Progress M-53 was launched at 23:09:34 UTC on June 16, 2005. The spacecraft docked with the Aft port of the Zvezda module at 00:41:31 UTC on 19 June 19, 2005. The docking was conducted using the backup TORU system, under the control of cosmonaut Sergei Krikalyov, due to a power failure at one of the spacecraft's ground control stations. Progress M-53 carried supplies to the International Space Station, including food, water and oxygen for the crew and equipment for conducting scientific research. The freighter remained docked for three months before undocking at 10:25:57 UTC on September 07, 2005 to make way for Progress M-54. It was deorbited at 13:26:00 UTC on September 07, 2005. The spacecraft burned up in the atmosphere over the Pacific Ocean, with any remaining debris landing in the ocean at around 14:12:40 UTC.

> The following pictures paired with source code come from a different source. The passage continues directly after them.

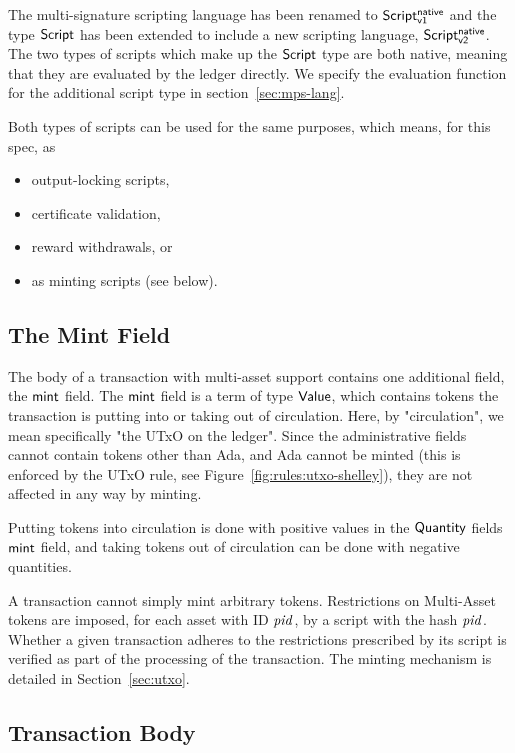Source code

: The multi-signature scripting language has been renamed to $\mathsf{Script^{native}_{v1}}$ and
the type $\mathsf{Script}$ has been extended to include a new scripting language,
$\mathsf{Script^{native}_{v2}}$. The two types of scripts which make up the $\mathsf{Script}$ type are both
native, meaning
that they are evaluated by the ledger directly. We specify the evaluation
function for the additional script type in section~\ref{sec:mps-lang}.

Both types of scripts can be used for the same purposes, which means, for this
spec, as

\begin{itemize}
  \item output-locking scripts,
  \item certificate validation,
  \item reward withdrawals, or
  \item as minting scripts (see below).
\end{itemize}

\subsection*{The Mint Field}

The body of a transaction with multi-asset support contains one additional
field, the $\mathsf{mint}$ field.
The $\mathsf{mint}$ field is a term of type $\mathsf{Value}$, which contains
tokens the transaction is putting into or taking out of
circulation. Here, by "circulation", we mean specifically "the UTxO on the
ledger". Since the administrative fields cannot contain tokens other than Ada,
and Ada cannot be minted (this is enforced by the UTxO rule, see Figure~\ref{fig:rules:utxo-shelley}),
they are not affected in any way by minting.

Putting tokens into circulation is done with positive values in the $\mathsf{Quantity}$
fields $\mathsf{mint}$ field, and taking tokens out of circulation can be done
with negative quantities.

A transaction cannot simply mint arbitrary tokens. Restrictions on
Multi-Asset tokens are imposed, for each asset with ID $\mathit{pid}$, by a script
with the hash $\mathit{pid}$. Whether a given transaction adheres to the restrictions
prescribed by its script is verified as part of the processing of the transaction.
The minting mechanism is detailed in Section~\ref{sec:utxo}.

\subsection*{Transaction Body}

On July 18, 2005 the crew relocated their Soyuz return spacecraft from one docking port to another to free up a Russian airlock for a future spacewalk.

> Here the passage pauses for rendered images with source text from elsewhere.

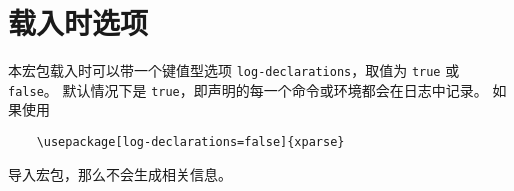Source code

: \documentclass{l3doc}
\begin{document}
%
\section{载入时选项}

%
%
本宏包载入时可以带一个键值型选项 \texttt{log-declarations}，取值为 \texttt{true} 或 \texttt{false}。
默认情况下是 \texttt{true}，即声明的每一个命令或环境都会在日志中记录。
如果使用
\begin{verbatim}
    \usepackage[log-declarations=false]{xparse}
\end{verbatim}
导入宏包，那么不会生成相关信息。
\end{document}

On July 28, 2005 STS-114 docked with the International Space Station.
STS-114 (ISS LF1/MPLM 2-03) was classified as Logistics Flight 1. The flight carried the Raffaello Multi-Purpose Logistics Module, built by the Italian Space Agency. Also, the External Stowage Platform-2, mounting that to the port side of the Quest Airlock. They deployed MISSE-5 to the station's exterior, and replaced one of the ISS's Control Moment Gyroscopes. The CMG and a TPS Repair Box were carried up on the LMC at the rear of the payload bay.
The STS-114 mission delivered supplies to the International Space Station. However, the major focus of the mission was testing and evaluating new Space Shuttle flight safety techniques, which included new inspection and repair techniques. The crewmembers used the new Orbiter Boom Sensor System (OBSS) - a set of instruments on a 50-foot (15 m) extension attached to the Canadarm. The OBSS instrument package consists of visual imaging equipment and a Laser Dynamic Range Imager (LDRI) to detect problems with the shuttle's Thermal Protection System (TPS). The crew scanned the leading edges of the wings, the nose cap, and the crew compartment for damage, as well as other potential problem areas engineers wished to inspect based on video taken during lift-off.

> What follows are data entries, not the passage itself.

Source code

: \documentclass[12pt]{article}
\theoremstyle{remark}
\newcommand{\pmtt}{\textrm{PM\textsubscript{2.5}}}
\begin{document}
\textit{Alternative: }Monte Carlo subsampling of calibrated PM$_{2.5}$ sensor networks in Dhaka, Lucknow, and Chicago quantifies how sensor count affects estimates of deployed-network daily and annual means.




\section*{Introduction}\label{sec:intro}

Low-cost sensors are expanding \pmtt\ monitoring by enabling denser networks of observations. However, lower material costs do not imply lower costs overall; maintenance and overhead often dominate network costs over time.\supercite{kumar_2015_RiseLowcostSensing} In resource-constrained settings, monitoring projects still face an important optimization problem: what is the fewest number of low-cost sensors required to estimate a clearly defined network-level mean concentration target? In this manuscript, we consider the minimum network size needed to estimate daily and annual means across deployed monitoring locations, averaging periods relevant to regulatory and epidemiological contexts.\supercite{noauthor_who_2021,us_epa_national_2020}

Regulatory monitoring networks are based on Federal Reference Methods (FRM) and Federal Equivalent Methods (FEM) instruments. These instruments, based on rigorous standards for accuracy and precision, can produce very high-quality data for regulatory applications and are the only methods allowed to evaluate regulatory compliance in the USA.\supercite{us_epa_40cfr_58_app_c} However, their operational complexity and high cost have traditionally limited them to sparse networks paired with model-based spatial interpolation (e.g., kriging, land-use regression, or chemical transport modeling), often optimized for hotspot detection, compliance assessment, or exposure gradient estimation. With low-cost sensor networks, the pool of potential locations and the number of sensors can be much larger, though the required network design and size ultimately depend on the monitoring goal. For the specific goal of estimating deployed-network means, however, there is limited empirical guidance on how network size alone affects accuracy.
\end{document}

Discovery's approach to the International Space Station during the STS-114 rendezvous and docking process included an unprecedented maneuver - a back-flip pirouette - enabling Station residents to take digital photographs of the Shuttle's thermal protection system.

On the fourth day of the mission, more than 2 ½ years since a Shuttle has delivered supplies to the Station, the crew used the Station's robotic arm to lift an Italian-built cargo module named Raffaello, technically known as a Multi-Purpose Logistics Module (MPLM), out of the Shuttle cargo bay and attached it to the Station. They then began to transfer several tons of supplies and equipment to the Station for use by the Station's Expedition 11 Crew, Commander Sergei Krikalyov and Flight Engineer John Phillips. This was the third trip to the Station for Raffaello, the second of three such cargo carriers to be put into service. Raffaello flew aboard Endeavour on STS-100 and STS-108 in 2001. In addition, Discovery and its crew transferred water to the Station for use in a variety of applications.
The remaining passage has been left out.